[[ Exercise inputs, beginning ]]

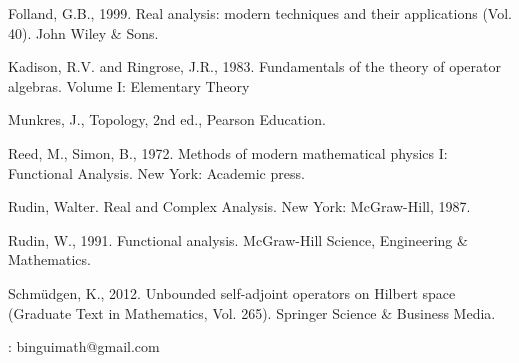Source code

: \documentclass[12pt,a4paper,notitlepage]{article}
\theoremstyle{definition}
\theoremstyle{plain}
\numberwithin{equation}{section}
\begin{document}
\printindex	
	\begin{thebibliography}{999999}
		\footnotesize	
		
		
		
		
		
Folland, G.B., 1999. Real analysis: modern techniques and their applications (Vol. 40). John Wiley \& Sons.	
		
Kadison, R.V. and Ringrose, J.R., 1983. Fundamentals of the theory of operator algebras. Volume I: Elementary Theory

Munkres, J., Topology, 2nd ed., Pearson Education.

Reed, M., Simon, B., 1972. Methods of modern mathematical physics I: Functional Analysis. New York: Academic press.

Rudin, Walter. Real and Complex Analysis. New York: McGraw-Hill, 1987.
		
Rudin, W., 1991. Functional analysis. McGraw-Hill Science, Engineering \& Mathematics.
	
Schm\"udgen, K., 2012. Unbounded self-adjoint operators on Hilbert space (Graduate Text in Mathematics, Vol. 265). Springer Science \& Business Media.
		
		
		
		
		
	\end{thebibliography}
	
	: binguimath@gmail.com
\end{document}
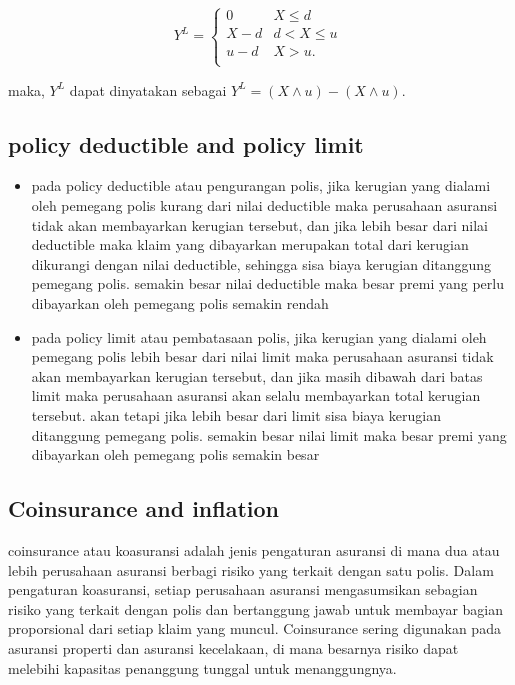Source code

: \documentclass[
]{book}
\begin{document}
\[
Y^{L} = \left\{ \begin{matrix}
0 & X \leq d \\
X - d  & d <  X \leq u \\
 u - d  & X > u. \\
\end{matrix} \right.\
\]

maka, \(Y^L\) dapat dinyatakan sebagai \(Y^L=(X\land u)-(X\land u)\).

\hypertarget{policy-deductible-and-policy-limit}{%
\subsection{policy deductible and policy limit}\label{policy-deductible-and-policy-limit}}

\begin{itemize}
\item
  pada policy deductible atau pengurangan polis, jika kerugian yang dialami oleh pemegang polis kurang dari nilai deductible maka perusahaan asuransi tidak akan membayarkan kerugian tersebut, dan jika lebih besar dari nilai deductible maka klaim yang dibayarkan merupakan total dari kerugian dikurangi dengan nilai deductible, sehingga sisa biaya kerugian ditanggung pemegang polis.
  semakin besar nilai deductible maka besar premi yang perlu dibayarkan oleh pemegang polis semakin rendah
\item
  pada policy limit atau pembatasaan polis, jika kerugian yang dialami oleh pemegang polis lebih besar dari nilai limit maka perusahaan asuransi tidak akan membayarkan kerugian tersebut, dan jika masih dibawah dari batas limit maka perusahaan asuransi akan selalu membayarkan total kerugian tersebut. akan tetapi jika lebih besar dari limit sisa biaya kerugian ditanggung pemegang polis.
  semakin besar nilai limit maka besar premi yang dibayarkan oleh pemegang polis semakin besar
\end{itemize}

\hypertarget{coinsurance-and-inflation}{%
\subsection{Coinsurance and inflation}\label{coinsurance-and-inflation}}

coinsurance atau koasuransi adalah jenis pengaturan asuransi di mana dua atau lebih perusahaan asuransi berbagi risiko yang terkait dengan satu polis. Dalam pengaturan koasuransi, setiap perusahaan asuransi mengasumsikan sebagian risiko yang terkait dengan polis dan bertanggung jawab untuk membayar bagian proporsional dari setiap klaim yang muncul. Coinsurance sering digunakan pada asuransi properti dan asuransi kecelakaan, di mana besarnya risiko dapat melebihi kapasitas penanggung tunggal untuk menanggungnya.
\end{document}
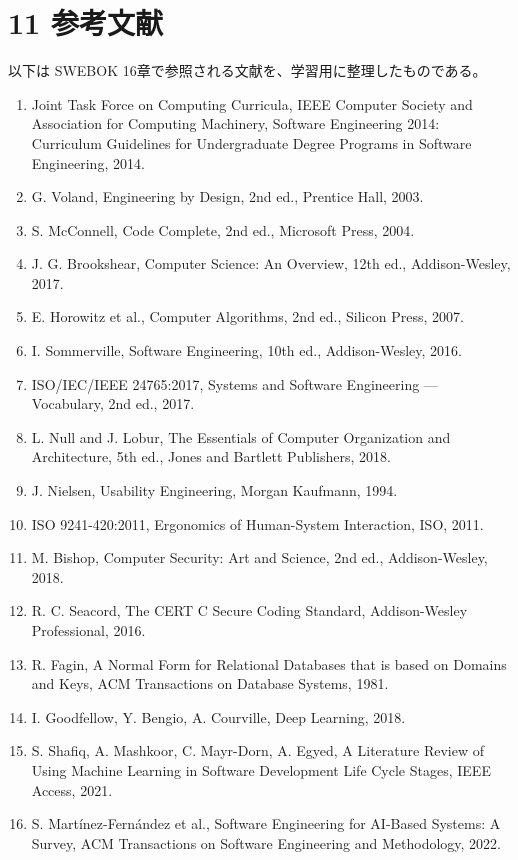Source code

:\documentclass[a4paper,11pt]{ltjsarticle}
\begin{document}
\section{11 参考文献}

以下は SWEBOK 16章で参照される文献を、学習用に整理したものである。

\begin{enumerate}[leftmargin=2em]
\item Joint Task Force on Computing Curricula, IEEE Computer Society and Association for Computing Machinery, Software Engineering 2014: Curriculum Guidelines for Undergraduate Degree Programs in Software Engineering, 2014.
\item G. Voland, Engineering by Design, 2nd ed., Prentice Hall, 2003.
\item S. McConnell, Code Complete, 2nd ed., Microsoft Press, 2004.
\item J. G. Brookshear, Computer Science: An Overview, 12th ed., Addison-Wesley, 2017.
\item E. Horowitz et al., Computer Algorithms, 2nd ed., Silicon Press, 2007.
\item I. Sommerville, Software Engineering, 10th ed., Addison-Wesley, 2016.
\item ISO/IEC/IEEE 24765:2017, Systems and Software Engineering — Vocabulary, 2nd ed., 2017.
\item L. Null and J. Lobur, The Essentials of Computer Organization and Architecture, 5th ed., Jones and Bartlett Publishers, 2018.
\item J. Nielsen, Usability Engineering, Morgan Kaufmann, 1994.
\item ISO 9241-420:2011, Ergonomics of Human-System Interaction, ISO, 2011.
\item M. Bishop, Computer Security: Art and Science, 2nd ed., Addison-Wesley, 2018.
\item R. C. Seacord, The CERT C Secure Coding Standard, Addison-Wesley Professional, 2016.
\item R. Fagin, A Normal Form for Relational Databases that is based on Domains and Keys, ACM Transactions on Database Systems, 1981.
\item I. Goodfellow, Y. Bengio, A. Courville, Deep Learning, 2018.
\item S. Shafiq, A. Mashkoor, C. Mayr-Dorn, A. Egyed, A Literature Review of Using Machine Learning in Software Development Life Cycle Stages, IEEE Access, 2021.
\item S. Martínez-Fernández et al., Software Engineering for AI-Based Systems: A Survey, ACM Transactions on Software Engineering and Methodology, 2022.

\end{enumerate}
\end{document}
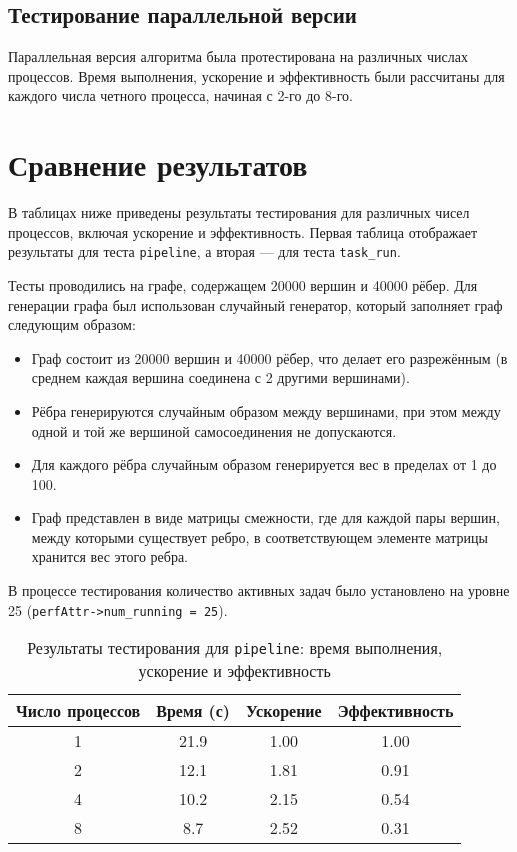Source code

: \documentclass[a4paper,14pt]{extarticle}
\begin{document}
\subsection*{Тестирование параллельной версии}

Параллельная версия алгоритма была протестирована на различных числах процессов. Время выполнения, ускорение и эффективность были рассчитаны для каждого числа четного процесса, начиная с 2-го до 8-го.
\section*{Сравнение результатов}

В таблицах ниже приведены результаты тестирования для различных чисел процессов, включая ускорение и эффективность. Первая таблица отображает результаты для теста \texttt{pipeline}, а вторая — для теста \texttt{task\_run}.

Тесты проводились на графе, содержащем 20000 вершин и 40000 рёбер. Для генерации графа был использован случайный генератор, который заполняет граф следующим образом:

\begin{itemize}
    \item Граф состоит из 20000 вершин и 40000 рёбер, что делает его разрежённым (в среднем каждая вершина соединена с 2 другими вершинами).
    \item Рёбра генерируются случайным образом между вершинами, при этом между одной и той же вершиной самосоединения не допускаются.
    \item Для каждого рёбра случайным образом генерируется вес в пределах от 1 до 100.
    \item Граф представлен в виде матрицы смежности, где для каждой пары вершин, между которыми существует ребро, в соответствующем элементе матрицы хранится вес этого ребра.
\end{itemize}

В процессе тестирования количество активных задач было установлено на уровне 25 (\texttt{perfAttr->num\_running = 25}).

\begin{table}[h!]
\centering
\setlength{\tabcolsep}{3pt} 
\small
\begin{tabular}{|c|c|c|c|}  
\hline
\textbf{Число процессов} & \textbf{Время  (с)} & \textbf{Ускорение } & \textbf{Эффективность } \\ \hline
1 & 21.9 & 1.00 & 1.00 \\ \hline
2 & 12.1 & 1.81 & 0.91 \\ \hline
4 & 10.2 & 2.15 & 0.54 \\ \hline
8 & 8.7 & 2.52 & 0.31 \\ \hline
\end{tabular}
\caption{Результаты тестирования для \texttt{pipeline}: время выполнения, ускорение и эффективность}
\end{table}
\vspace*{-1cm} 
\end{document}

[[ Exercise inputs, end ]]

Where a line of the records above holds the word "Learning", copy that line.

\item I. Goodfellow, Y. Bengio, A. Courville, Deep Learning, 2018.
\item S. Shafiq, A. Mashkoor, C. Mayr-Dorn, A. Egyed, A Literature Review of Using Machine Learning in Software Development Life Cycle Stages, IEEE Access, 2021.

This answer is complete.